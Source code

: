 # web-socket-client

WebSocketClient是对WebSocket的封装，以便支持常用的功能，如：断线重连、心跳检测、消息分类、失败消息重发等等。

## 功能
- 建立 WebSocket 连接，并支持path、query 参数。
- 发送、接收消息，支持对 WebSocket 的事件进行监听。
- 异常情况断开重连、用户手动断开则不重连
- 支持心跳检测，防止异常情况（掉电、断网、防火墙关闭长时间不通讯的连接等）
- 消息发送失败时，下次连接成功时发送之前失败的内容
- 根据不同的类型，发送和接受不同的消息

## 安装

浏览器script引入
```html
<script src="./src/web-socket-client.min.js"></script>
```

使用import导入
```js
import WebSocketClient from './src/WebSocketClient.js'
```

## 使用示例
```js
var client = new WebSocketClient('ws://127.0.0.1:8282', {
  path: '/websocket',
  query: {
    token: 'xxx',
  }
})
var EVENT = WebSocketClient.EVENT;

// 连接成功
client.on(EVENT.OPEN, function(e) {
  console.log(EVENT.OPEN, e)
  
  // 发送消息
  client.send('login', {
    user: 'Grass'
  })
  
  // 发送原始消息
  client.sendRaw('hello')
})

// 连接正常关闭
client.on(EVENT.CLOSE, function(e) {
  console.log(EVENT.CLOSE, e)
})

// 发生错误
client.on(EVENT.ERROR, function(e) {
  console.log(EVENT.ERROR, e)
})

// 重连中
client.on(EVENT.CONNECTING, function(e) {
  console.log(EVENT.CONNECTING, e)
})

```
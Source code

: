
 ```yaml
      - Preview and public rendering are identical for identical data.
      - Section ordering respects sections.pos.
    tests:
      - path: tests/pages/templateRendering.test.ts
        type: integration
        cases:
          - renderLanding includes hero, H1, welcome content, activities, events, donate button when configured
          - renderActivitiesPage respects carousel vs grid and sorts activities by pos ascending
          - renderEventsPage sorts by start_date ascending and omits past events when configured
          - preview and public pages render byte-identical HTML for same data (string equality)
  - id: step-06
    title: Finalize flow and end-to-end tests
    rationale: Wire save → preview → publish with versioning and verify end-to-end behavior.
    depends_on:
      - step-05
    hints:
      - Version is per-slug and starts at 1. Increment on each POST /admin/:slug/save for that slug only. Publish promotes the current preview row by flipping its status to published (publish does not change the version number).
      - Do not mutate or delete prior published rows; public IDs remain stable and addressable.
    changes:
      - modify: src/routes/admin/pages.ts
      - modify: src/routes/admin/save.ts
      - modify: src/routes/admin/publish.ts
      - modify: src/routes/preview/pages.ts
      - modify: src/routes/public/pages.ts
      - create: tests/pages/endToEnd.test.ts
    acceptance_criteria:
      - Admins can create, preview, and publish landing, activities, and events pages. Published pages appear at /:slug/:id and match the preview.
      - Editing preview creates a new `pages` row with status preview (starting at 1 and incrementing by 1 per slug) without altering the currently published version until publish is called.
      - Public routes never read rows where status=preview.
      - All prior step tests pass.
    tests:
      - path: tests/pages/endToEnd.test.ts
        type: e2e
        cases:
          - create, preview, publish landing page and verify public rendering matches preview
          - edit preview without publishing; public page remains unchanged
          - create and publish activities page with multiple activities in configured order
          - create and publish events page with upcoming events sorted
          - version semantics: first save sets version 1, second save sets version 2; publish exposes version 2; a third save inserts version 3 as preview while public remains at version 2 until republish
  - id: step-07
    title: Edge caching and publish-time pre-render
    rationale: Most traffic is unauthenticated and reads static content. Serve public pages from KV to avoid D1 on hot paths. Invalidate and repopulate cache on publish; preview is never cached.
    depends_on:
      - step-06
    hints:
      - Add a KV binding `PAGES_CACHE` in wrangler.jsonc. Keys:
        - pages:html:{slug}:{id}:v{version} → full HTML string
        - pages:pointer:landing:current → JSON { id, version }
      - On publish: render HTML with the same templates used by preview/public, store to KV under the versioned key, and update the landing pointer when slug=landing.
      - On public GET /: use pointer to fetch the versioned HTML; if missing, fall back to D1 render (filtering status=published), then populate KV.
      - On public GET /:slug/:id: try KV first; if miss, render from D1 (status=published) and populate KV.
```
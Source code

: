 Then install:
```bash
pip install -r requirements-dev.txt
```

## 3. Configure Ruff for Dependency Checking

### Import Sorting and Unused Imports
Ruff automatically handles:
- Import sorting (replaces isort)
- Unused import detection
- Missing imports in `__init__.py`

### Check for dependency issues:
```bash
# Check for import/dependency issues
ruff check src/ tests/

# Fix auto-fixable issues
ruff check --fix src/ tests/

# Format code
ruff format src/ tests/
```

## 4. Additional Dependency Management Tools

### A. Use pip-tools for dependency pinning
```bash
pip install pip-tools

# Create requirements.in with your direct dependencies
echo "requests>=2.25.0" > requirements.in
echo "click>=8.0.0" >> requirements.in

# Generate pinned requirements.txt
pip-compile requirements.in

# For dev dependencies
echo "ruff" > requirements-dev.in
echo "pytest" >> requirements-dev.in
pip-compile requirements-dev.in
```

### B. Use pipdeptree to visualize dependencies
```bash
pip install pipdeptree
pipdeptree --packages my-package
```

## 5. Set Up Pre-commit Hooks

== == ==

WORK ITEM:
Each of the records should be retyped exactly.

SOLUTION:
Source code

: # web-socket-client

WebSocketClient是对WebSocket的封装，以便支持常用的功能，如：断线重连、心跳检测、消息分类、失败消息重发等等。

## 功能
- 建立 WebSocket 连接，并支持path、query 参数。
- 发送、接收消息，支持对 WebSocket 的事件进行监听。
- 异常情况断开重连、用户手动断开则不重连
- 支持心跳检测，防止异常情况（掉电、断网、防火墙关闭长时间不通讯的连接等）
- 消息发送失败时，下次连接成功时发送之前失败的内容
- 根据不同的类型，发送和接受不同的消息

## 安装

浏览器script引入
```html
<script src="./src/web-socket-client.min.js"></script>
```

使用import导入
```js
import WebSocketClient from './src/WebSocketClient.js'
```

## 使用示例
```js
var client = new WebSocketClient('ws://127.0.0.1:8282', {
  path: '/websocket',
  query: {
    token: 'xxx',
  }
})
var EVENT = WebSocketClient.EVENT;

// 连接成功
client.on(EVENT.OPEN, function(e) {
  console.log(EVENT.OPEN, e)
  
  // 发送消息
  client.send('login', {
    user: 'Grass'
  })
  
  // 发送原始消息
  client.sendRaw('hello')
})

// 连接正常关闭
client.on(EVENT.CLOSE, function(e) {
  console.log(EVENT.CLOSE, e)
})

// 发生错误
client.on(EVENT.ERROR, function(e) {
  console.log(EVENT.ERROR, e)
})

// 重连中
client.on(EVENT.CONNECTING, function(e) {
  console.log(EVENT.CONNECTING, e)
})

```
Source code

:
 ```yaml
      - Preview and public rendering are identical for identical data.
      - Section ordering respects sections.pos.
    tests:
      - path: tests/pages/templateRendering.test.ts
        type: integration
        cases:
          - renderLanding includes hero, H1, welcome content, activities, events, donate button when configured
          - renderActivitiesPage respects carousel vs grid and sorts activities by pos ascending
          - renderEventsPage sorts by start_date ascending and omits past events when configured
          - preview and public pages render byte-identical HTML for same data (string equality)
  - id: step-06
    title: Finalize flow and end-to-end tests
    rationale: Wire save → preview → publish with versioning and verify end-to-end behavior.
    depends_on:
      - step-05
    hints:
      - Version is per-slug and starts at 1. Increment on each POST /admin/:slug/save for that slug only. Publish promotes the current preview row by flipping its status to published (publish does not change the version number).
      - Do not mutate or delete prior published rows; public IDs remain stable and addressable.
    changes:
      - modify: src/routes/admin/pages.ts
      - modify: src/routes/admin/save.ts
      - modify: src/routes/admin/publish.ts
      - modify: src/routes/preview/pages.ts
      - modify: src/routes/public/pages.ts
      - create: tests/pages/endToEnd.test.ts
    acceptance_criteria:
      - Admins can create, preview, and publish landing, activities, and events pages. Published pages appear at /:slug/:id and match the preview.
      - Editing preview creates a new `pages` row with status preview (starting at 1 and incrementing by 1 per slug) without altering the currently published version until publish is called.
      - Public routes never read rows where status=preview.
      - All prior step tests pass.
    tests:
      - path: tests/pages/endToEnd.test.ts
        type: e2e
        cases:
          - create, preview, publish landing page and verify public rendering matches preview
          - edit preview without publishing; public page remains unchanged
          - create and publish activities page with multiple activities in configured order
          - create and publish events page with upcoming events sorted
          - version semantics: first save sets version 1, second save sets version 2; publish exposes version 2; a third save inserts version 3 as preview while public remains at version 2 until republish
  - id: step-07
    title: Edge caching and publish-time pre-render
    rationale: Most traffic is unauthenticated and reads static content. Serve public pages from KV to avoid D1 on hot paths. Invalidate and repopulate cache on publish; preview is never cached.
    depends_on:
      - step-06
    hints:
      - Add a KV binding `PAGES_CACHE` in wrangler.jsonc. Keys:
        - pages:html:{slug}:{id}:v{version} → full HTML string
        - pages:pointer:landing:current → JSON { id, version }
      - On publish: render HTML with the same templates used by preview/public, store to KV under the versioned key, and update the landing pointer when slug=landing.
      - On public GET /: use pointer to fetch the versioned HTML; if missing, fall back to D1 render (filtering status=published), then populate KV.
      - On public GET /:slug/:id: try KV first; if miss, render from D1 (status=published) and populate KV.
```
Source code

: Then install:
```bash
pip install -r requirements-dev.txt
```

## 3. Configure Ruff for Dependency Checking

### Import Sorting and Unused Imports
Ruff automatically handles:
- Import sorting (replaces isort)
- Unused import detection
- Missing imports in `__init__.py`

### Check for dependency issues:
```bash
# Check for import/dependency issues
ruff check src/ tests/

# Fix auto-fixable issues
ruff check --fix src/ tests/

# Format code
ruff format src/ tests/
```

## 4. Additional Dependency Management Tools

### A. Use pip-tools for dependency pinning
```bash
pip install pip-tools

# Create requirements.in with your direct dependencies
echo "requests>=2.25.0" > requirements.in
echo "click>=8.0.0" >> requirements.in

# Generate pinned requirements.txt
pip-compile requirements.in

# For dev dependencies
echo "ruff" > requirements-dev.in
echo "pytest" >> requirements-dev.in
pip-compile requirements-dev.in
```

### B. Use pipdeptree to visualize dependencies
```bash
pip install pipdeptree
pipdeptree --packages my-package
```

## 5. Set Up Pre-commit Hooks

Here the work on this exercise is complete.